# What you are asked to do:
Send back all of the data, word for word.

[[ Extracted information open ]]

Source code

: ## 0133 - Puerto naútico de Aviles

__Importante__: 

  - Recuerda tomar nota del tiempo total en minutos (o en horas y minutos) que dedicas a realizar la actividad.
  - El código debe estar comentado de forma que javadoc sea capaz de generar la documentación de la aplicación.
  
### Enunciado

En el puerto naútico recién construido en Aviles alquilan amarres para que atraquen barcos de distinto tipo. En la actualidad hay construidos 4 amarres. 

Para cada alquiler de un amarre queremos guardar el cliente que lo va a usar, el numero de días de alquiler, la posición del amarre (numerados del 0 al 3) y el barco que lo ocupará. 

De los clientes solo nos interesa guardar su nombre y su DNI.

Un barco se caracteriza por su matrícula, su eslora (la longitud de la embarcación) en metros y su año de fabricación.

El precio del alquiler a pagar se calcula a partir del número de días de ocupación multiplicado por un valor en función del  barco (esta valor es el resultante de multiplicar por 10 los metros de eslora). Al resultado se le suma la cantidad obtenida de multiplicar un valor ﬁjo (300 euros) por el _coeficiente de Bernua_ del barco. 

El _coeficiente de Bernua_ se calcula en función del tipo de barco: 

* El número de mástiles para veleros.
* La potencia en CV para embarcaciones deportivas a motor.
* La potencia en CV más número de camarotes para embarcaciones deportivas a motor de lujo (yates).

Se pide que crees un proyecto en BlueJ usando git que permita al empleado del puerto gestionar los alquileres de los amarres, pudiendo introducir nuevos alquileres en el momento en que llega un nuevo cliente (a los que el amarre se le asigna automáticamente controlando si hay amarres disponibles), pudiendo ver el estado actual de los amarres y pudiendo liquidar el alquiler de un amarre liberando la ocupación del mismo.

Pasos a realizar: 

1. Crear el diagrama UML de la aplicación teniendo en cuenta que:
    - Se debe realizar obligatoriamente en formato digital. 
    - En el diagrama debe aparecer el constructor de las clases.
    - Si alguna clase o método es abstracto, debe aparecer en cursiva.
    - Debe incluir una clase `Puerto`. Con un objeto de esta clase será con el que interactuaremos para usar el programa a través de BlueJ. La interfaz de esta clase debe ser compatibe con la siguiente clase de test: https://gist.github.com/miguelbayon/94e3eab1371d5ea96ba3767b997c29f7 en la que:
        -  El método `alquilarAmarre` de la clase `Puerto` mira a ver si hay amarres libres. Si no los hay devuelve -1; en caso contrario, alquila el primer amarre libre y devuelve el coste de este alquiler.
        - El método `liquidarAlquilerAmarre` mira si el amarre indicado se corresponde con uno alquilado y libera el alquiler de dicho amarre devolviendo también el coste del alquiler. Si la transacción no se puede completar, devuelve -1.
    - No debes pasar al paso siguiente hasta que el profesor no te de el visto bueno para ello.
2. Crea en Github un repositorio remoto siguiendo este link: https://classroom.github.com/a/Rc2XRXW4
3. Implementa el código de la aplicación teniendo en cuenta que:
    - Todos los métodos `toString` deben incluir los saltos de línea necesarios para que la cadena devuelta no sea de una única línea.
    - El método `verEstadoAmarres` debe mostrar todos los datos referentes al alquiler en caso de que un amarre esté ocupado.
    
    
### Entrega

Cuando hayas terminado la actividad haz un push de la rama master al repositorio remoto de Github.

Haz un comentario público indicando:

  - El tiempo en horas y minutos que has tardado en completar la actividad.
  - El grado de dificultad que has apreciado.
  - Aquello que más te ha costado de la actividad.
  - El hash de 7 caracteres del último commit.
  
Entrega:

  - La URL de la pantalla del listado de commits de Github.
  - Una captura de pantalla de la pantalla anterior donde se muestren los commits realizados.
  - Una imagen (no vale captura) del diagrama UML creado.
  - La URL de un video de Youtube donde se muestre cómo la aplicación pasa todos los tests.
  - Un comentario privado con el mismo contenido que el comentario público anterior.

[[ Extracted information closed ]]

# Your solution:
Source code

: ## 0133 - Puerto naútico de Aviles

__Importante__: 

  - Recuerda tomar nota del tiempo total en minutos (o en horas y minutos) que dedicas a realizar la actividad.
  - El código debe estar comentado de forma que javadoc sea capaz de generar la documentación de la aplicación.
  
### Enunciado

En el puerto naútico recién construido en Aviles alquilan amarres para que atraquen barcos de distinto tipo. En la actualidad hay construidos 4 amarres. 

Para cada alquiler de un amarre queremos guardar el cliente que lo va a usar, el numero de días de alquiler, la posición del amarre (numerados del 0 al 3) y el barco que lo ocupará. 

De los clientes solo nos interesa guardar su nombre y su DNI.

Un barco se caracteriza por su matrícula, su eslora (la longitud de la embarcación) en metros y su año de fabricación.

El precio del alquiler a pagar se calcula a partir del número de días de ocupación multiplicado por un valor en función del  barco (esta valor es el resultante de multiplicar por 10 los metros de eslora). Al resultado se le suma la cantidad obtenida de multiplicar un valor ﬁjo (300 euros) por el _coeficiente de Bernua_ del barco. 

El _coeficiente de Bernua_ se calcula en función del tipo de barco: 

* El número de mástiles para veleros.
* La potencia en CV para embarcaciones deportivas a motor.
* La potencia en CV más número de camarotes para embarcaciones deportivas a motor de lujo (yates).

Se pide que crees un proyecto en BlueJ usando git que permita al empleado del puerto gestionar los alquileres de los amarres, pudiendo introducir nuevos alquileres en el momento en que llega un nuevo cliente (a los que el amarre se le asigna automáticamente controlando si hay amarres disponibles), pudiendo ver el estado actual de los amarres y pudiendo liquidar el alquiler de un amarre liberando la ocupación del mismo.

Pasos a realizar: 

1. Crear el diagrama UML de la aplicación teniendo en cuenta que:
    - Se debe realizar obligatoriamente en formato digital. 
    - En el diagrama debe aparecer el constructor de las clases.
    - Si alguna clase o método es abstracto, debe aparecer en cursiva.
    - Debe incluir una clase `Puerto`. Con un objeto de esta clase será con el que interactuaremos para usar el programa a través de BlueJ. La interfaz de esta clase debe ser compatibe con la siguiente clase de test: https://gist.github.com/miguelbayon/94e3eab1371d5ea96ba3767b997c29f7 en la que:
        -  El método `alquilarAmarre` de la clase `Puerto` mira a ver si hay amarres libres. Si no los hay devuelve -1; en caso contrario, alquila el primer amarre libre y devuelve el coste de este alquiler.
        - El método `liquidarAlquilerAmarre` mira si el amarre indicado se corresponde con uno alquilado y libera el alquiler de dicho amarre devolviendo también el coste del alquiler. Si la transacción no se puede completar, devuelve -1.
    - No debes pasar al paso siguiente hasta que el profesor no te de el visto bueno para ello.
2. Crea en Github un repositorio remoto siguiendo este link: https://classroom.github.com/a/Rc2XRXW4
3. Implementa el código de la aplicación teniendo en cuenta que:
    - Todos los métodos `toString` deben incluir los saltos de línea necesarios para que la cadena devuelta no sea de una única línea.
    - El método `verEstadoAmarres` debe mostrar todos los datos referentes al alquiler en caso de que un amarre esté ocupado.
    
    
### Entrega

Cuando hayas terminado la actividad haz un push de la rama master al repositorio remoto de Github.

Haz un comentario público indicando:

  - El tiempo en horas y minutos que has tardado en completar la actividad.
  - El grado de dificultad que has apreciado.
  - Aquello que más te ha costado de la actividad.
  - El hash de 7 caracteres del último commit.
  
Entrega:

  - La URL de la pantalla del listado de commits de Github.
  - Una captura de pantalla de la pantalla anterior donde se muestren los commits realizados.
  - Una imagen (no vale captura) del diagrama UML creado.
  - La URL de un video de Youtube donde se muestre cómo la aplicación pasa todos los tests.
  - Un comentario privado con el mismo contenido que el comentario público anterior.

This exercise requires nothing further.